大学受験を控えた高校生のイメージ(画像:写真AC)



 例年は夏休み期間中、多くの大学で説明会やオープンキャンパスが開催されます。受験生にとって志望大学の雰囲気や気になる大学を見学できる絶好の機会であるとともに、大学にとっても多くの受験生にアピールできる一大イベントです。

 しかし新型コロナウイルスによって、オープンキャンパスは軒並み中止となっています。

混迷を極める全国模試

 受験生にとって、2020年の志望校選びはどれだけ難しくなるのでしょうか。

全国模試のイメージ(画像:写真AC)

 河合塾の全統模試といった全国規模の模試は通常5月から行われ、2020年度は新型コロナウイルスの影響で混乱の中、スタートしました。

 一般会場は中止となり、自宅受験対応や学校単位の実施が延期となり、受験生にとって志望校を決める大切な材料である模試の実施まで時間を有している状況です。

「当たり前」のことができない2020年夏

 自分の「立ち位置」を知ることは進路選択の上でとても重要で、成績次第では志望校を考え直す必要もあります。しかし現状は「受験生のゴール」となる大学入試の日程変更は変わらず、スタートからゴールまでの期間が短くなっています。

 例年、5月下旬までに年度初となる全国模試の結果が出るため、立ち位置がある程度分かり、夏休みのオープンキャンパス選びもさほど難しくはありませんでした。

オープンキャンパスのイメージ(画像:写真AC)



 また、成績を踏まえて「もう少し他の大学も見ておこう」と新たに申し込んだり、夏休み期間中に大学案内を読んだりして複数の大学を比較し、志望校を絞り込むことができます。

 補講や塾の授業があっても、夏休みは普段に比べれば時間に余裕があり、志望校選びをするのに最適でした。

 2020年の夏休みは例年の半分以上短縮となり、真夏でも授業があります。熱帯夜に受験生が自分の進路をあれこれ考えることもなくなるでしょう。

都内大学はウェブに切り替え

 多くの大学ではいまだ大学構内への立ち入りを規制しており、夏休みにオープンキャンパスを大々的に行うことは不可能な状態です。

 早稲田大学(新宿区戸塚)は予定していたオープンキャンパスを全て中止にし、その代わりとして、8月下旬に大学案内や学部紹介の特設ページを公開する予定です。

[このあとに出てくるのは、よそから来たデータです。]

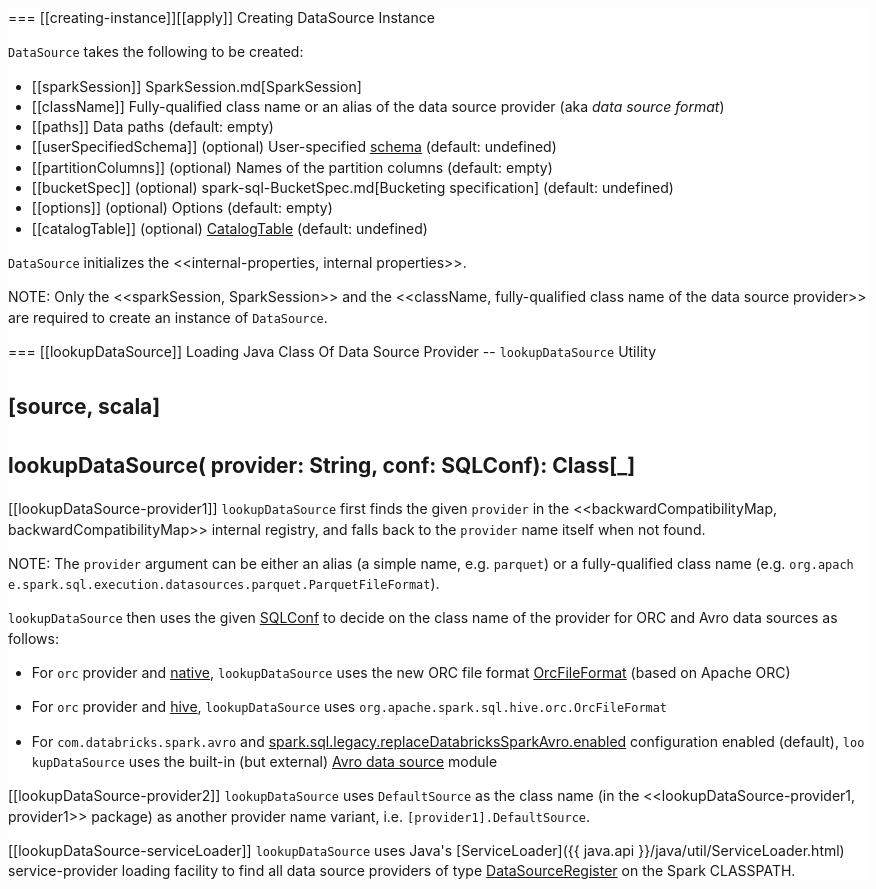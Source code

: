 === [[creating-instance]][[apply]] Creating DataSource Instance

`DataSource` takes the following to be created:

* [[sparkSession]] SparkSession.md[SparkSession]
* [[className]] Fully-qualified class name or an alias of the data source provider (aka _data source format_)
* [[paths]] Data paths (default: empty)
* [[userSpecifiedSchema]] (optional) User-specified [schema](StructType.md) (default: undefined)
* [[partitionColumns]] (optional) Names of the partition columns (default: empty)
* [[bucketSpec]] (optional) spark-sql-BucketSpec.md[Bucketing specification] (default: undefined)
* [[options]] (optional) Options (default: empty)
* [[catalogTable]] (optional) [CatalogTable](CatalogTable.md) (default: undefined)

`DataSource` initializes the <<internal-properties, internal properties>>.

NOTE: Only the <<sparkSession, SparkSession>> and the <<className, fully-qualified class name of the data source provider>> are required to create an instance of `DataSource`.

=== [[lookupDataSource]] Loading Java Class Of Data Source Provider -- `lookupDataSource` Utility

[source, scala]
----
lookupDataSource(
  provider: String,
  conf: SQLConf): Class[_]
----

[[lookupDataSource-provider1]]
`lookupDataSource` first finds the given `provider` in the <<backwardCompatibilityMap, backwardCompatibilityMap>> internal registry, and falls back to the `provider` name itself when not found.

NOTE: The `provider` argument can be either an alias (a simple name, e.g. `parquet`) or a fully-qualified class name (e.g. `org.apache.spark.sql.execution.datasources.parquet.ParquetFileFormat`).

`lookupDataSource` then uses the given [SQLConf](SQLConf.md) to decide on the class name of the provider for ORC and Avro data sources as follows:

* For `orc` provider and [native](SQLConf.md#ORC_IMPLEMENTATION), `lookupDataSource` uses the new ORC file format [OrcFileFormat](OrcFileFormat.md) (based on Apache ORC)

* For `orc` provider and [hive](SQLConf.md#ORC_IMPLEMENTATION), `lookupDataSource` uses `org.apache.spark.sql.hive.orc.OrcFileFormat`

* For `com.databricks.spark.avro` and [spark.sql.legacy.replaceDatabricksSparkAvro.enabled](SQLConf.md#replaceDatabricksSparkAvroEnabled) configuration enabled (default), `lookupDataSource` uses the built-in (but external) [Avro data source](AvroFileFormat.md) module

[[lookupDataSource-provider2]]
`lookupDataSource` uses `DefaultSource` as the class name (in the <<lookupDataSource-provider1, provider1>> package) as another provider name variant, i.e. `[provider1].DefaultSource`.

[[lookupDataSource-serviceLoader]]
`lookupDataSource` uses Java's [ServiceLoader]({{ java.api }}/java/util/ServiceLoader.html) service-provider loading facility to find all data source providers of type [DataSourceRegister](DataSourceRegister.md) on the Spark CLASSPATH.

 青山学院大学(渋谷区渋谷)はウェブで予約制のオープンキャンパスを実施し、参加者とビデオ会議サービス「ズーム」で質疑応答を行います。

ビデオ会議サービスを使ったオープンキャンパスのイメージ(画像:写真AC)



 国内有数のマンモス大学である日本大学(千代田区九段南)は、学部ごとに異なる対応を行っています。医学部は中止、法学部や文理学部など多くはウェブ開催ですが、看板学部の法学部はウェブ開催かどうかは6月27日(土)時点で未定ですが、9月以降のオープンキャンパスを予定しています。

 インターネットを介することは足を運ばずにすむ反面、じかに学校の雰囲気を感じることができず、本当に自分に合うのかどうかを判断しにくい面があります。

 オンライン上に映し出された動画や画像、パンフレットのほかにインターネットで口コミを探して志望校を決めるしかありません。

 高校の卒業生の人脈を駆使すれば在学生のリアルな声を聞くことができますが、それも限度があります。

志望校選びは受験生の想像力も必要に

 オープンキャンパスや説明会に参加して自分に合う大学を見つけていくことが、これまで王道の手段でした。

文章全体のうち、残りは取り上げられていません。